Search the records for the string "linked" and return each line that has it.

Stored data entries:
________________________

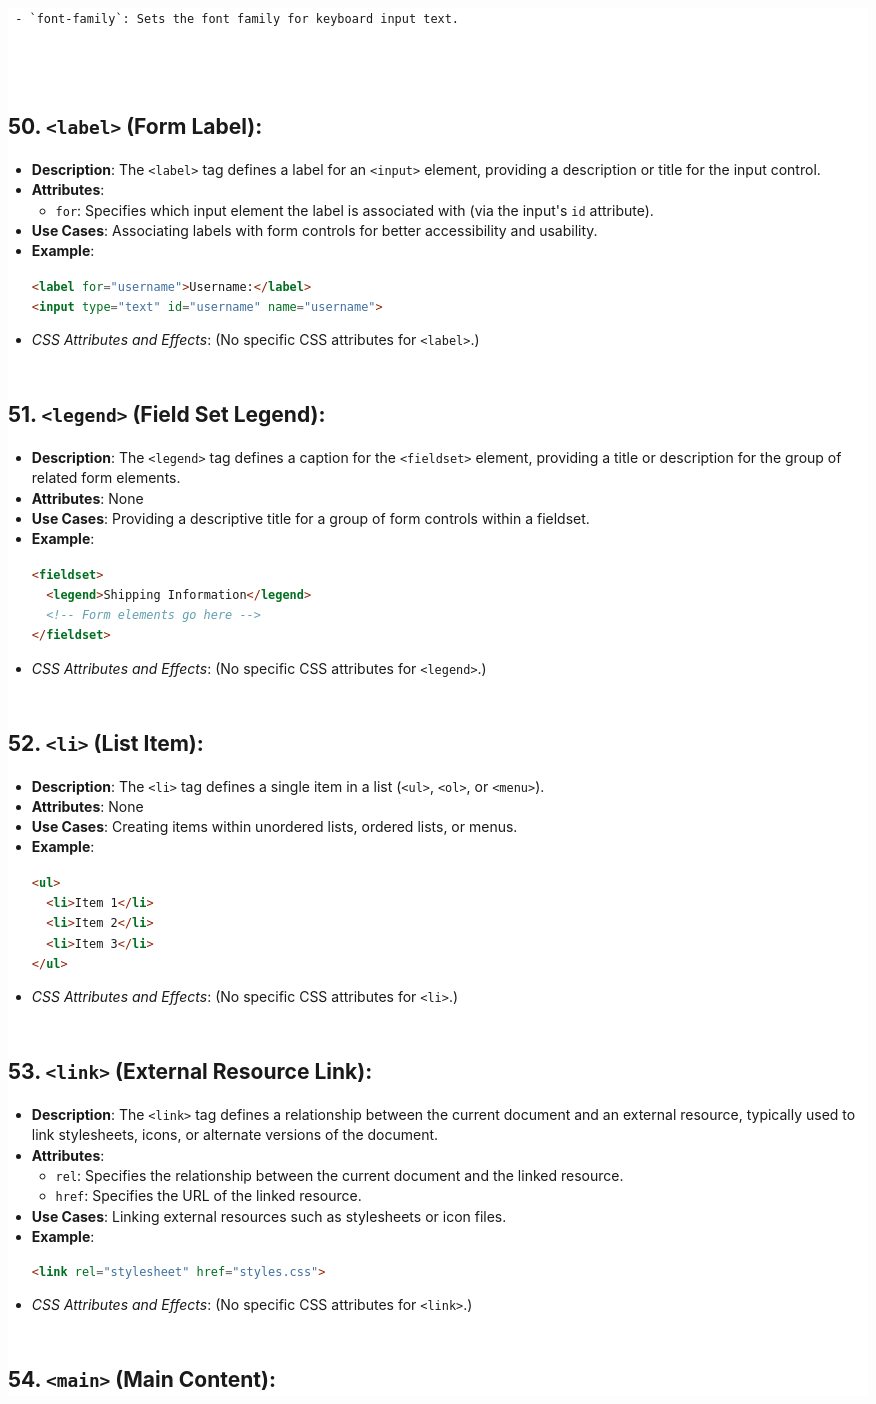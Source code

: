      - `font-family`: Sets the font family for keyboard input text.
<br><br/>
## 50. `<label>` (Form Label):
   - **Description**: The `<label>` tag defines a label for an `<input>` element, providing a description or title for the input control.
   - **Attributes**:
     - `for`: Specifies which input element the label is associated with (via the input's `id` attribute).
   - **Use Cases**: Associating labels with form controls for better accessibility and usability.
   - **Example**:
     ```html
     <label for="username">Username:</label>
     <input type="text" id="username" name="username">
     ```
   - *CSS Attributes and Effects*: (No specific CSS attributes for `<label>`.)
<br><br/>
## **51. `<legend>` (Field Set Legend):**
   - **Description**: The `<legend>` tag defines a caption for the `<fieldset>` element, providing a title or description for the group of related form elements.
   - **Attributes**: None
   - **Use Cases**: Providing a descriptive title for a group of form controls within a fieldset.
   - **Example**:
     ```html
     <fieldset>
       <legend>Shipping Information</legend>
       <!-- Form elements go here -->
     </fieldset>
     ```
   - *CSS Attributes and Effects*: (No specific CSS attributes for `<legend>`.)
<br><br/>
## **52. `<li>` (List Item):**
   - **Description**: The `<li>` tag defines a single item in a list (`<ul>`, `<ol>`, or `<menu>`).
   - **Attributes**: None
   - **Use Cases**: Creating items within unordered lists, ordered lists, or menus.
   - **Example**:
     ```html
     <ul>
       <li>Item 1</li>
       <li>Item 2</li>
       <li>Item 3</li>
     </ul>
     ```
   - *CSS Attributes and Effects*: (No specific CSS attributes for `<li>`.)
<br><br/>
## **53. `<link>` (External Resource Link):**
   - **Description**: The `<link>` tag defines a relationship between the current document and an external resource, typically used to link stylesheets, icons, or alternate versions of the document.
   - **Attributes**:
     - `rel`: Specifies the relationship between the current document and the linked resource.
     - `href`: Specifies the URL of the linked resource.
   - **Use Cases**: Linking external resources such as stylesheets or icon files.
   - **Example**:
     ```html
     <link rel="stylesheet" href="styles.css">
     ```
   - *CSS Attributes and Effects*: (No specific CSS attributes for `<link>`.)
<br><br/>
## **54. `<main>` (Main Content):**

________________________

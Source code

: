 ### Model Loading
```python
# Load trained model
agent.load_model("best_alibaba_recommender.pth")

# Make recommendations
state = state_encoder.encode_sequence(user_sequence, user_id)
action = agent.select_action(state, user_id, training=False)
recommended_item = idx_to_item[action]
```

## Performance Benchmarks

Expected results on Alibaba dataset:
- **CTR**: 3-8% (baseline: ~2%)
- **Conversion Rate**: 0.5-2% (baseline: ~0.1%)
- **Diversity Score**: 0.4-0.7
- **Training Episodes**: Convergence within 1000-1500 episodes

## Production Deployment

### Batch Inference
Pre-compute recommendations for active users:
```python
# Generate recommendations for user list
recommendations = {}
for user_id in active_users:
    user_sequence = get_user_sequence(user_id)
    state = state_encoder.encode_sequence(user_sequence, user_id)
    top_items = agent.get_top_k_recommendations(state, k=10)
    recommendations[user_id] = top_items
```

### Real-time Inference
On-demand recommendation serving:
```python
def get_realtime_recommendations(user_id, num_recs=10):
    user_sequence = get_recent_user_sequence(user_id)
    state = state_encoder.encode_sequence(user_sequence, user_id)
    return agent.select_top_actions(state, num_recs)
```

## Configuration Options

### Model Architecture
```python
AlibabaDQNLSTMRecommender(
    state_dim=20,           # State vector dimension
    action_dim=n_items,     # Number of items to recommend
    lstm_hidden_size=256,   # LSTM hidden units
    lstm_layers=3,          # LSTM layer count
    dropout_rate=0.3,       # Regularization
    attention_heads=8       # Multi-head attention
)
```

________________________

TASK OUTPUT
     - `rel`: Specifies the relationship between the current document and the linked resource.
     - `href`: Specifies the URL of the linked resource.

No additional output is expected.